[Records from a collection]
########
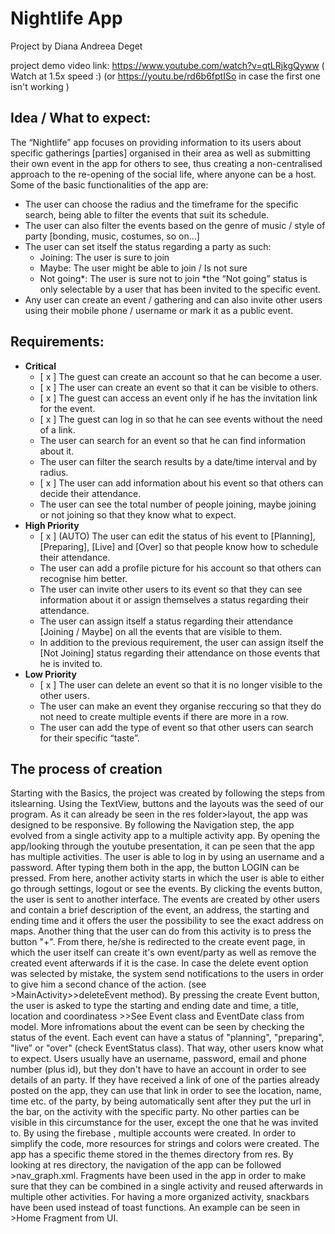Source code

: # Nightlife App

Project by Diana Andreea Deget

project demo video link:  https://www.youtube.com/watch?v=qtLRjkgQyww ( Watch at 1.5x speed :) (or https://youtu.be/rd6b6fptISo in case the first one isn't working )

## Idea / What to expect:

The “Nightlife” app focuses on providing information to its users about specific gatherings [parties] organised in their area as well as submitting their own event in the app for others to see, thus creating a non-centralised approach to the re-opening of the social life, where anyone can be a host.
Some of the basic functionalities of the app are:

- The user can choose the radius and the timeframe for the specific search, being able to filter the events that suit its schedule.
- The user can also filter the events based on the genre of music / style of party [bonding, music, costumes, so on...]
- The user can set itself the status regarding a party as such:
    - Joining: The user is sure to join
    - Maybe: The user might be able to join / Is not sure
    - Not going*: The user is sure not to join
    *the “Not going” status is only selectable by a user that has been invited to the specific event.
- Any user can create an event / gathering and can also invite other users using their mobile phone / username or mark it as a public event.

## Requirements:

- **Critical**
    - [ x ] The guest can create an account so that he can become a user.
    - [ x ] The user can create an event so that it can be visible to others. 
    - [ x ] The guest can access an event only if he has the invitation link for the event.
    - [ x ] The guest can log in so that he can see events without the need of a link. 
    - The user can search for an event so that he can find information about it.
    - The user can filter the search results by a date/time interval and by radius.
    - [ x ] The user can add information about his event so that others can decide their attendance.
    - The user can see the total number of people joining, maybe joining or not joining so that they know what to expect.
- **High Priority**
    - [ x ] (AUTO) The user can edit the status of his event to [Planning], [Preparing], [Live] and [Over] so that people know how to schedule their attendance.
    - The user can add a profile picture for his account so that others can recognise him better.
    - The user can invite other users to its event so that they can see information about it or assign themselves a status regarding their attendance.
    - The user can assign itself a status regarding their attendance [Joining / Maybe] on all the events that are visible to them.
    - In addition to the previous requirement, the user can assign itself the [Not Joining] status regarding their attendance on those events that he is invited to.
- **Low Priority**
    - [ x ] The user can delete an event so that it is no longer visible to the other users.
    - The user can make an event they organise reccuring so that they do not need to create multiple events if there are more in a row.
    - The user can add the type of event so that other users can search for their specific “taste”.


## The process of creation
 Starting with the Basics, the project was created by following the steps from itslearning. Using the TextView, buttons and the layouts was the seed of our program.
As it can already be seen in the res folder>layout, the app was designed to be responsive. By following the Navigation step, the app evolved from a single activity app to a multiple activity app.
By opening the app/looking through the youtube presentation, it can pe seen that the app has multiple activities. The user is able to log in by using an username and a password. After typing them both in the app, the button LOGIN can be pressed.
From here, another activity starts in which the user is able to either go through settings, logout or see the events. By clicking the events button, the user is sent to another interface.
The events are created by other users and contain a brief description of the event, an address, the starting and ending time and it offers the user the possibility to see the exact address on maps.
Another thing that the user can do from this activity is to press the button "+". From there, he/she is redirected to the create event page, in which the user itself can create it's own event/party as well as remove the created event afterwards if it is the case.
In case the delete event option was selected by mistake, the system send notifications to the users in order to give him a second chance of the action. (see >MainActivity>>deleteEvent method).
By pressing the create Event button, the user is asked to type the starting and ending date and time, a title, location and coordinatess >>See Event class and EventDate class from model. More infromations about the event can be seen by checking the status of the event.
Each event can have a status of "planning", "preparing", "live" or "over" (check EventStatus class). That way, other users know what to expect. Users usually have an username, password, email and phone number (plus id), but they don't have to have an account in order to see details of an party. 
If they have received a link of one of the parties already posted on the app, they can use that link in order to see the location, name, time etc. of the party, by being automatically sent after they put the url in the bar, on the activity with the specific party.
No other parties can be visible in this circumstance for the user, except the one that he was invited to. 
By using the firebase , multiple accounts were created. In order to simplify the code, more resources for strings and colors were created. The app has a specific theme stored in the themes directory from res. By looking at res directory, the navigation of the app can be followed >nav_graph.xml.
Fragments have been used in the app in order to make sure that they can be combined in a single activity and reused afterwards in multiple other activities. 
For having a more organized activity, snackbars have been used instead of toast functions. An example can be seen in >Home Fragment from UI. 
 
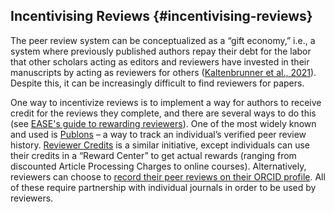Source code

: ## Incentivising Reviews {#incentivising-reviews}

The peer review system can be conceptualized as a “gift economy,” i.e., a system where previously published authors repay their debt for the labor that other scholars acting as editors and reviewers have invested in their manuscripts by acting as reviewers for others ([Kaltenbrunner et al., 2021](https://doi.org/10.1177/01622439211068798)). Despite this, it can be increasingly difficult to find reviewers for papers.

One way to incentivize reviews is to implement a way for authors to receive credit for the reviews they complete, and there are several ways to do this (see [EASE's guide to rewarding reviewers](https://ease.org.uk/rewarding-reviewers/)). One of the most widely known and used is [Publons](http://publons.com/) – a way to track an individual’s verified peer review history. [Reviewer Credits](https://www.reviewercredits.com/) is a similar initiative, except individuals can use their credits in a “Reward Center” to get actual rewards (ranging from discounted Article Processing Charges to online courses). Alternatively, reviewers can choose to [record their peer reviews on their ORCID profile](https://info.orcid.org/documentation/workflows/peer-review-workflow/). All of these require partnership with individual journals in order to be used by reviewers.
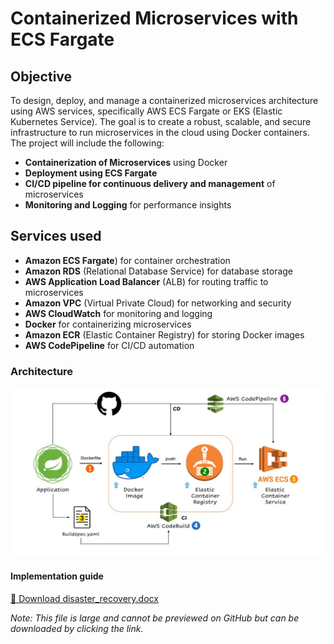 # Containerized Microservices with ECS Fargate 

## Objective
To design, deploy, and manage a containerized microservices architecture using AWS services, specifically AWS ECS Fargate or EKS (Elastic Kubernetes Service). The goal is to create a robust, scalable, and secure infrastructure to run microservices in the cloud using Docker containers. The project will include the following:
- **Containerization of Microservices** using Docker
- **Deployment using ECS Fargate** 
- **CI/CD pipeline for continuous delivery and management** of microservices
- **Monitoring and Logging** for performance insights

## Services used
- **Amazon ECS Fargate**) for container orchestration
- **Amazon RDS** (Relational Database Service) for database storage
- **AWS Application Load Balancer** (ALB) for routing traffic to microservices
- **Amazon VPC** (Virtual Private Cloud) for networking and security
- **AWS CloudWatch** for monitoring and logging
- **Docker** for containerizing microservices
- **Amazon ECR** (Elastic Container Registry) for storing Docker images
- **AWS CodePipeline** for CI/CD automation

### Architecture
![Containerized microservice](architecture.jpg)

#### Implementation guide
[📘 Download disaster_recovery.docx](Deployment_ECS_Fargate.docx)

*Note: This file is large and cannot be previewed on GitHub but can be downloaded by clicking the link.*
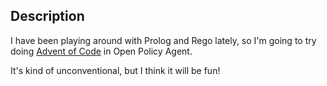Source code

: ## Description

I have been playing around with Prolog and Rego lately, so I'm going to try doing [Advent of Code](https://adventofcode.com/2020) in Open Policy Agent.

It's kind of unconventional, but I think it will be fun!
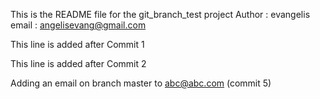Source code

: 
This is the README file for the git_branch_test project 
Author : evangelis 
email  : angelisevang@gmail.com

This line is added after Commit 1

This line is added after Commit 2 

Adding an  email on branch  master to abc@abc.com (commit 5)
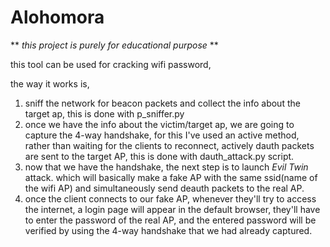 # Alohomora
** *this project is purely for educational purpose* **


this tool can be used for cracking wifi password,

the way it works is,
1. sniff the network for beacon packets and collect the info about the target ap, this is done with p_sniffer.py
2. once we have the info about the victim/target ap, we are going to capture the 4-way handshake,
for this I've used an active method, rather than waiting for the clients to reconnect, actively dauth packets are
sent to the target AP, this is done with dauth_attack.py script.
3. now that we have the handshake, the next step is to launch *Evil Twin* attack. which will basically make a fake
AP with the same ssid(name of the wifi AP) and simultaneously send deauth packets to the real AP.
4. once the client connects to our fake AP, whenever they'll try to access the internet, a login page will appear in the default 
browser, they'll have to enter the password of the real AP, and the entered password will be verified by using the 4-way handshake
that we had already captured.
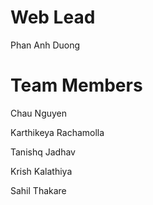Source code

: # Web Lead
Phan Anh Duong
# Team Members
Chau Nguyen

Karthikeya Rachamolla

Tanishq Jadhav

Krish Kalathiya

Sahil Thakare
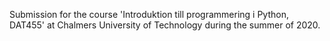 Submission for the course 'Introduktion till programmering i Python, DAT455' at Chalmers University of Technology during the summer of 2020.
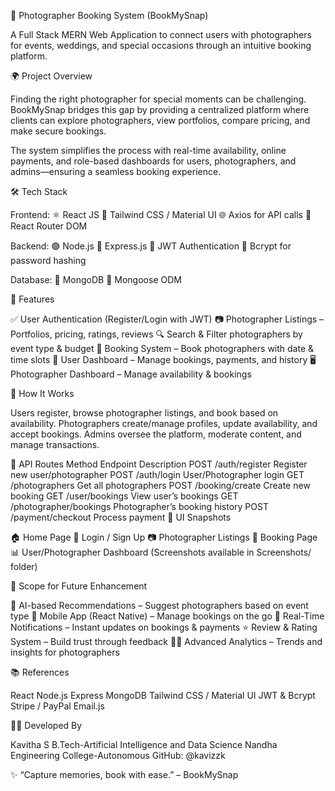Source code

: 📸 Photographer Booking System (BookMySnap)

A Full Stack MERN Web Application to connect users with photographers for events, weddings, and special occasions through an intuitive booking platform.


🌍 Project Overview

Finding the right photographer for special moments can be challenging. BookMySnap bridges this gap by providing a centralized platform where clients can explore photographers, view portfolios, compare pricing, and make secure bookings.

The system simplifies the process with real-time availability, online payments, and role-based dashboards for users, photographers, and admins—ensuring a seamless booking experience.


🛠️ Tech Stack

Frontend:
⚛️ React JS
💨 Tailwind CSS / Material UI
🌐 Axios for API calls
🔄 React Router DOM

Backend:
🟢 Node.js
🚂 Express.js
🔐 JWT Authentication
🔐 Bcrypt for password hashing

Database:
🍃 MongoDB
🔧 Mongoose ODM


🔐 Features

✅ User Authentication (Register/Login with JWT)
📷 Photographer Listings – Portfolios, pricing, ratings, reviews
🔍 Search & Filter photographers by event type & budget
📅 Booking System – Book photographers with date & time slots
🧾 User Dashboard – Manage bookings, payments, and history
🖥️ Photographer Dashboard – Manage availability & bookings

🚀 How It Works

Users register, browse photographer listings, and book based on availability.
Photographers create/manage profiles, update availability, and accept bookings.
Admins oversee the platform, moderate content, and manage transactions.

🧪 API Routes
Method	Endpoint	Description
POST	/auth/register	Register new user/photographer
POST	/auth/login	User/Photographer login
GET	/photographers	Get all photographers
POST	/booking/create	Create new booking
GET	/user/bookings	View user’s bookings
GET	/photographer/bookings	Photographer’s booking history
POST	/payment/checkout	Process payment
📸 UI Snapshots

🏠 Home Page
🔐 Login / Sign Up
📷 Photographer Listings
📅 Booking Page
📊 User/Photographer Dashboard
(Screenshots available in Screenshots/ folder)


🎯 Scope for Future Enhancement

📍 AI-based Recommendations – Suggest photographers based on event type
📲 Mobile App (React Native) – Manage bookings on the go
📡 Real-Time Notifications – Instant updates on bookings & payments
⭐ Review & Rating System – Build trust through feedback
🧑‍💻 Advanced Analytics – Trends and insights for photographers


📚 References

React
Node.js
Express
MongoDB
Tailwind CSS / Material UI
JWT & Bcrypt
Stripe / PayPal
Email.js


👨‍💻 Developed By

Kavitha S
B.Tech-Artificial Intelligence and Data Science
Nandha Engineering College-Autonomous
GitHub: @kavizzk


✨ “Capture memories, book with ease.” – BookMySnap
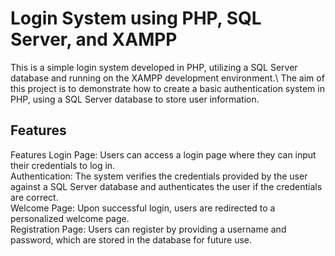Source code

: # Login System using PHP, SQL Server, and XAMPP
This is a simple login system developed in PHP, utilizing a SQL Server database and running on the XAMPP development environment.\ 
The aim of this project is to demonstrate how to create a basic authentication system in PHP, using a SQL Server database to store user information.

## Features
Features
Login Page: Users can access a login page where they can input their credentials to log in.\
Authentication: The system verifies the credentials provided by the user against a SQL Server database and authenticates the user if the credentials are correct.\
Welcome Page: Upon successful login, users are redirected to a personalized welcome page.\
Registration Page: Users can register by providing a username and password, which are stored in the database for future use.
########
Word for word, write out the lines from the top of the records above down to the line holding "- The user can choose", inclusive, but not the pictures.

RESULT FOR THIS TASK ::
Source code

: # Nightlife App

Project by Diana Andreea Deget

project demo video link:  https://www.youtube.com/watch?v=qtLRjkgQyww ( Watch at 1.5x speed :) (or https://youtu.be/rd6b6fptISo in case the first one isn't working )

## Idea / What to expect:

The “Nightlife” app focuses on providing information to its users about specific gatherings [parties] organised in their area as well as submitting their own event in the app for others to see, thus creating a non-centralised approach to the re-opening of the social life, where anyone can be a host.
Some of the basic functionalities of the app are:

- The user can choose the radius and the timeframe for the specific search, being able to filter the events that suit its schedule.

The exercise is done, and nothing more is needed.